Problem ::
Each line of the records is to be returned verbatim, with the images omitted.

Start of Raw data

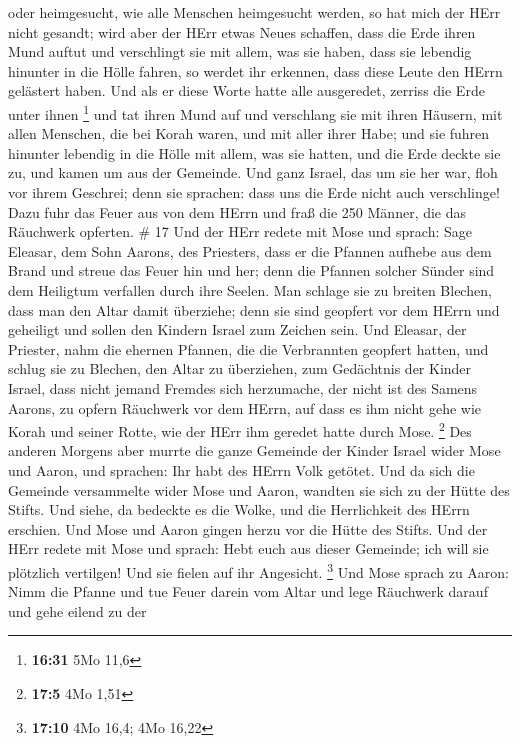 oder heimgesucht, wie alle Menschen heimgesucht werden, so hat mich der
HErr nicht gesandt;  wird aber der HErr etwas Neues
schaffen, dass die Erde ihren Mund auftut und verschlingt sie mit allem,
was sie haben, dass sie lebendig hinunter in die Hölle fahren, so werdet
ihr erkennen, dass diese Leute den HErrn gelästert haben. 
Und als er diese Worte hatte alle ausgeredet, zerriss die Erde unter
ihnen \footnote{\textbf{16:31} 5Mo 11,6}  und tat ihren
Mund auf und verschlang sie mit ihren Häusern, mit allen Menschen, die
bei Korah waren, und mit aller ihrer Habe;  und sie fuhren
hinunter lebendig in die Hölle mit allem, was sie hatten, und die Erde
deckte sie zu, und kamen um aus der Gemeinde.  Und ganz
Israel, das um sie her war, floh vor ihrem Geschrei; denn sie sprachen:
dass uns die Erde nicht auch verschlinge!  Dazu fuhr das
Feuer aus von dem HErrn und fraß die 250 Männer, die das Räuchwerk
opferten. \# 17  Und der HErr redete mit Mose und sprach:
 Sage Eleasar, dem Sohn Aarons, des Priesters, dass er die
Pfannen aufhebe aus dem Brand und streue das Feuer hin und her;
 denn die Pfannen solcher Sünder sind dem Heiligtum
verfallen durch ihre Seelen. Man schlage sie zu breiten Blechen, dass
man den Altar damit überziehe; denn sie sind geopfert vor dem HErrn und
geheiligt und sollen den Kindern Israel zum Zeichen sein. 
Und Eleasar, der Priester, nahm die ehernen Pfannen, die die Verbrannten
geopfert hatten, und schlug sie zu Blechen, den Altar zu überziehen,
 zum Gedächtnis der Kinder Israel, dass nicht jemand Fremdes
sich herzumache, der nicht ist des Samens Aarons, zu opfern Räuchwerk
vor dem HErrn, auf dass es ihm nicht gehe wie Korah und seiner Rotte,
wie der HErr ihm geredet hatte durch Mose. \footnote{\textbf{17:5} 4Mo
  1,51}  Des anderen Morgens aber murrte die ganze Gemeinde
der Kinder Israel wider Mose und Aaron, und sprachen: Ihr habt des HErrn
Volk getötet.  Und da sich die Gemeinde versammelte wider
Mose und Aaron, wandten sie sich zu der Hütte des Stifts. Und siehe, da
bedeckte es die Wolke, und die Herrlichkeit des HErrn erschien.
 Und Mose und Aaron gingen herzu vor die Hütte des Stifts.
 Und der HErr redete mit Mose und sprach:  Hebt
euch aus dieser Gemeinde; ich will sie plötzlich vertilgen! Und sie
fielen auf ihr Angesicht. \footnote{\textbf{17:10} 4Mo 16,4; 4Mo 16,22}
 Und Mose sprach zu Aaron: Nimm die Pfanne und tue Feuer
darein vom Altar und lege Räuchwerk darauf und gehe eilend zu der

End of Raw data

Exercise response ::
 oder heimgesucht, wie alle Menschen heimgesucht werden, so hat mich der
HErr nicht gesandt;  wird aber der HErr etwas Neues
schaffen, dass die Erde ihren Mund auftut und verschlingt sie mit allem,
was sie haben, dass sie lebendig hinunter in die Hölle fahren, so werdet
ihr erkennen, dass diese Leute den HErrn gelästert haben. 
Und als er diese Worte hatte alle ausgeredet, zerriss die Erde unter
ihnen \footnote{\textbf{16:31} 5Mo 11,6}  und tat ihren
Mund auf und verschlang sie mit ihren Häusern, mit allen Menschen, die
bei Korah waren, und mit aller ihrer Habe;  und sie fuhren
hinunter lebendig in die Hölle mit allem, was sie hatten, und die Erde
deckte sie zu, und kamen um aus der Gemeinde.  Und ganz
Israel, das um sie her war, floh vor ihrem Geschrei; denn sie sprachen:
dass uns die Erde nicht auch verschlinge!  Dazu fuhr das
Feuer aus von dem HErrn und fraß die 250 Männer, die das Räuchwerk
opferten. \# 17  Und der HErr redete mit Mose und sprach:
 Sage Eleasar, dem Sohn Aarons, des Priesters, dass er die
Pfannen aufhebe aus dem Brand und streue das Feuer hin und her;
 denn die Pfannen solcher Sünder sind dem Heiligtum
verfallen durch ihre Seelen. Man schlage sie zu breiten Blechen, dass
man den Altar damit überziehe; denn sie sind geopfert vor dem HErrn und
geheiligt und sollen den Kindern Israel zum Zeichen sein. 
Und Eleasar, der Priester, nahm die ehernen Pfannen, die die Verbrannten
geopfert hatten, und schlug sie zu Blechen, den Altar zu überziehen,
 zum Gedächtnis der Kinder Israel, dass nicht jemand Fremdes
sich herzumache, der nicht ist des Samens Aarons, zu opfern Räuchwerk
vor dem HErrn, auf dass es ihm nicht gehe wie Korah und seiner Rotte,
wie der HErr ihm geredet hatte durch Mose. \footnote{\textbf{17:5} 4Mo
  1,51}  Des anderen Morgens aber murrte die ganze Gemeinde
der Kinder Israel wider Mose und Aaron, und sprachen: Ihr habt des HErrn
Volk getötet.  Und da sich die Gemeinde versammelte wider
Mose und Aaron, wandten sie sich zu der Hütte des Stifts. Und siehe, da
bedeckte es die Wolke, und die Herrlichkeit des HErrn erschien.
 Und Mose und Aaron gingen herzu vor die Hütte des Stifts.
 Und der HErr redete mit Mose und sprach:  Hebt
euch aus dieser Gemeinde; ich will sie plötzlich vertilgen! Und sie
fielen auf ihr Angesicht. \footnote{\textbf{17:10} 4Mo 16,4; 4Mo 16,22}
 Und Mose sprach zu Aaron: Nimm die Pfanne und tue Feuer
darein vom Altar und lege Räuchwerk darauf und gehe eilend zu der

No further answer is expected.